After his near death experience at the end of From Russia With Love, we find Bond still recovering from his exertions but eager to get back into the thick of it, but the Doctors explicitly tell M. that Bond needs an easy assignment to recover. James is dispatched to Jamaica to deal with what appears to be a minor problem of one of the Secret Service’s agents having skipped off with his attractive assistant with no word. Of course, things turn out to be more complicated and exciting once James arrives in Jamaica to investigate the truth of the matter.
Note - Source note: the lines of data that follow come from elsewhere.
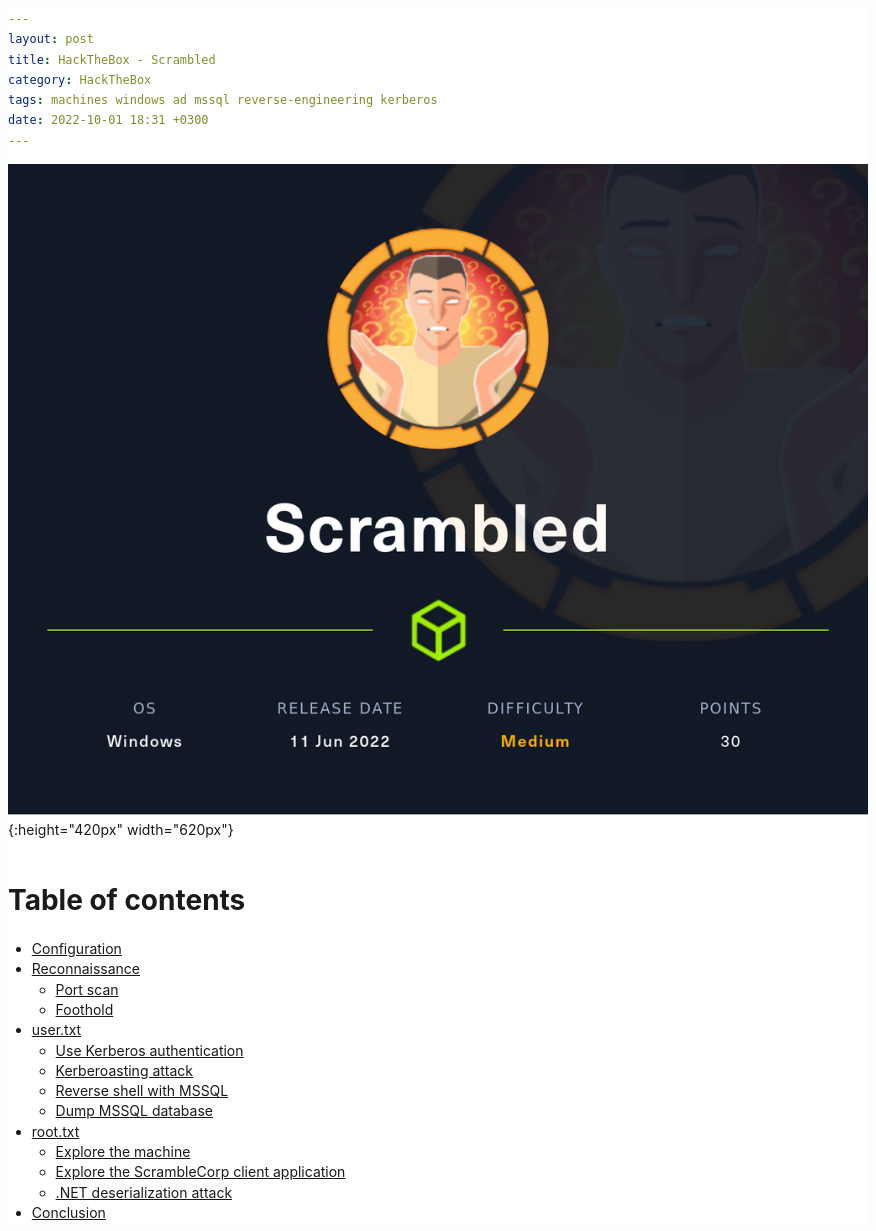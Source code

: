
 ```yaml
---
layout: post
title: HackTheBox - Scrambled
category: HackTheBox
tags: machines windows ad mssql reverse-engineering kerberos
date: 2022-10-01 18:31 +0300
---
```


![Machine logo](/assets/hackthebox/scrambled/Scrambled.png){:height="420px" width="620px"}

# Table of contents

- [Configuration](#configuration)
- [Reconnaissance](#reconnaissance)
  * [Port scan](#port-scan)
  * [Foothold](#foothold)
- [user.txt](#usertxt)
  * [Use Kerberos authentication](#use-kerberos-authentication)
  * [Kerberoasting attack](#kerberoasting-attack)
  * [Reverse shell with MSSQL](#reverse-shell-with-mssql)
  * [Dump MSSQL database](#dump-mssql-database)
- [root.txt](#roottxt)
  * [Explore the machine](#explore-the-machine)
  * [Explore the ScrambleCorp client application](#explore-the-scramblecorp-client-application)
  * [.NET deserialization attack](#net-deserialization-attack)
- [Conclusion](#conclusion)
Standard Outdated Notice: Dr. No contains the usual sexist, racist, chauvinistic, misogynist and narrow-minded worldviews of the time. But with this being the sixth Bond book I have read, it has become easier to take in the spirit of the time that it was written. The outdated beliefs and values do not compromises the story, the realities and dangers of spy-craft, or the vivid imagery of mid-twentieth-century Jamaica.
Fleming’s descriptions are once again ‘on point’. A trilogy of hallmarks from James Bond novels are illustrated exceptionally well in Dr. No, descriptions of food, weaponry and women. However, despite Fleming’s usual descriptive brilliance, his best literary device was dialogue…Dr. No’s dialogue in particularly. Below is a paragraph of dialogue which helped to build an identity of this villainous man.
“All the greatest men are maniacs. They are possessed by a mania which drives them forward towards their goal. The great scientists, the philosophers, the religious leaders – all maniacs. What else but a blind singleness of purpose could have given focus to their genius, would have kept them in the groove of purpose. Mania … is as priceless as genius.”
Dr. No continues on the same steady form that Fleming’s Bond has shown thus far. One theme that seems to hold it back from my perspective, is the convulated openings that draws out the story. Fleming is excellent at describing, however he goes overboard sometimes and with meaningless things that have no relevance to the story, without such descriptions the story could accelerate more quickly to the superbly written action sequences. I am however, looking forward to the next novel in the series…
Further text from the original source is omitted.